Georgina’s eyes were on him again. He had changed a lot in the years he had been away, broader across the shoulders and leaner in the body with the puppy fat gone. He was not tall but he was slim-hipped, fierce-eyed in a dark Spanish way, and strong-faced with an assured manner that made her suddenly doubt her ability to handle him.
‘The malaria,’ she said, ‘has left you thin.’
‘And yellow as a bloody Chinee!’
His replies, devoid of the flattery she was used to, left her at a loss. She wracked her brains and, for something to say, tried to remember what she’d read in
The Times
that morning. ‘This war that has started in America,’ she came out with. ‘It’s a terrible thing, don’t you think? Men are always wanting to fight.’
‘You could hardly expect ’em to behave like middle-aged spinsters.’
‘But
civil
war! Like fighting your own brother! Like Cain killing Abel!’
Still chattering, she led him between the trees. The weather had gone mad and the day was a scorcher, full of the sound of bees. Finding a stream and a grassy bank covered with poppies, celandines and daisies, she sat demurely alongside him, spreading her skirt and taking off her shawl.
‘It’s so hot,’ she explained. ‘You won’t think I’m fast if I unbutton my dress a little at the throat, will you?’

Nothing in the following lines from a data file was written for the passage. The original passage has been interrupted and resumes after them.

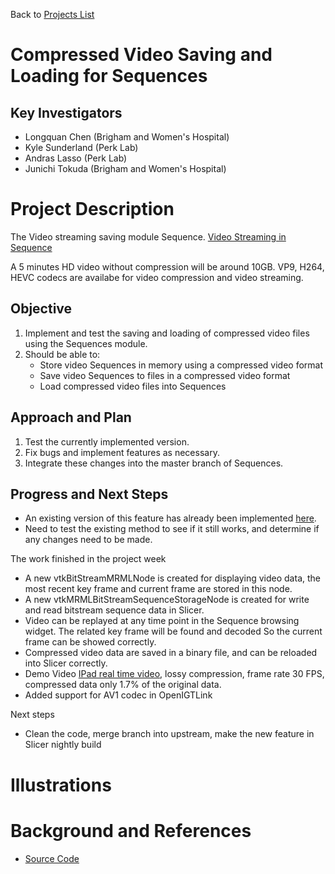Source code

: Back to [Projects List](../../README.md#ProjectsList)

# Compressed Video Saving and Loading for Sequences

## Key Investigators

- Longquan Chen (Brigham and Women's Hospital)
- Kyle Sunderland (Perk Lab)
- Andras Lasso (Perk Lab)
- Junichi	Tokuda (Brigham and Women's Hospital)

# Project Description
The Video streaming saving module Sequence. [Video Streaming in Sequence](https://drive.google.com/open?id=1gCdVS6aRlg__4KuaoDLK4HqSbAFGoZ4d)

A 5 minutes HD video without compression will be around 10GB. VP9, H264, HEVC codecs are availabe for video compression and video streaming.

## Objective

1. Implement and test the saving and loading of compressed video files using the Sequences module.
2. Should be able to:
    - Store video Sequences in memory using a compressed video format
    - Save video Sequences to files in a compressed video format
    - Load compressed video files into Sequences

## Approach and Plan

1. Test the currently implemented version.
1. Fix bugs and implement features as necessary.
1. Integrate these changes into the master branch of Sequences.

## Progress and Next Steps

<!--Describe progress and next steps in a few bullet points as you are making progress.-->

- An existing version of this feature has already been implemented [here](https://github.com/leochan2009/Sequences/tree/BitStreamForVideo).
- Need to test the existing method to see if it still works, and determine if any changes need to be made.

The work finished in the project week
- A new vtkBitStreamMRMLNode is created for displaying video data, the most recent key frame and current frame are stored in this node.
- A new vtkMRMLBitStreamSequenceStorageNode is created for write and read bitstream sequence data in Slicer.
- Video can be replayed at any time point in the Sequence browsing widget. The related key frame will be found and decoded So the current frame can be showed correctly.
- Compressed video data are saved in a binary file, and can be reloaded into Slicer correctly.
- Demo Video [IPad real time video](https://drive.google.com/open?id=1WUel7oUq8ndm2i-7pMZGIdSIh0Qak9XY), lossy compression, frame rate 30 FPS, compressed data only 1.7% of the original data.
- Added support for AV1 codec in OpenIGTLink

Next steps
- Clean the code, merge branch into upstream, make the new feature in Slicer nightly build

# Illustrations

<!--Add pictures and links to videos that demonstrate what has been accomplished.-->

<!-- ![Description of picture](Example2.jpg) -->
<!-- ![Some more images](Example2.jpg) -->

# Background and References

<!--Use this space for information that may help people better understand your project, like links to papers, source code, or data.-->

- [Source Code](https://github.com/leochan2009/Sequences/tree/BitStreamForVideo)
<!-- Documentation: https://link.to.docs -->
<!-- Test data: https://link.to.test.data -->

Colby was all for unbuttoning the neck of her dress if it gave him a glimpse of that glorious bosom of hers. She was lying back in the grass now, smiling up at him. Her hair had come loose and lay in a blond cloud about her face. By God, he thought, startled, she wants me to kiss her!
He tried it, gently, warily, and to his surprise, after a preliminary flutter, her arms came up and swept round his neck. He’d been right, he decided, it wasn’t love he felt, just plain ordinary lust, and he could feel his loins stirring. He touched her breast and was surprised again when one of the dozens of hands she’d always seemed to sprout on previous occasions didn’t come up and push it firmly away.
Hello, he thought, what’s this? She wants to indulge in a little fun and games, by God! After the constant parading of her virtue, it was a new idea that required some taking in, but her mouth was moving under his, her lips parted with passion.
‘Colby,’ she breathed. ‘Do you love me?’
Encouraged by the fact that she hadn’t stopped him unfastening the last one, he was busy unfastening another button, and he left the question unanswered.
‘You are so naughty to do that,’ she whispered. ‘And I expect you think I’m terrible to permit it.’
He was about to protest that if she persisted in lying about in this tantalising fashion, she had to expect a certain amount of sauce, when she sighed. ‘Why must men spoil everything with passion?’
That magnificent bosom of hers was rising and failing swiftly now and he was kissing the hollow between her breasts. Her hand was on his, not restraining but with convulsively clutching fingers, and he could feel her swift breathing on his cheek.
‘Oh, Colby,’ she murmured. ‘We are so wicked. May God forgive us for what we are about to do.’
He lifted his head, startled. He’d just been enjoying a roll in the grass, like any other hot-blooded young man, and he’d imagined she’d been enjoying it, too, like any other hot-blooded young woman. But she seemed to be expecting more!
‘Tell me what I must do,’ she breathed. ‘I know so little about these things.’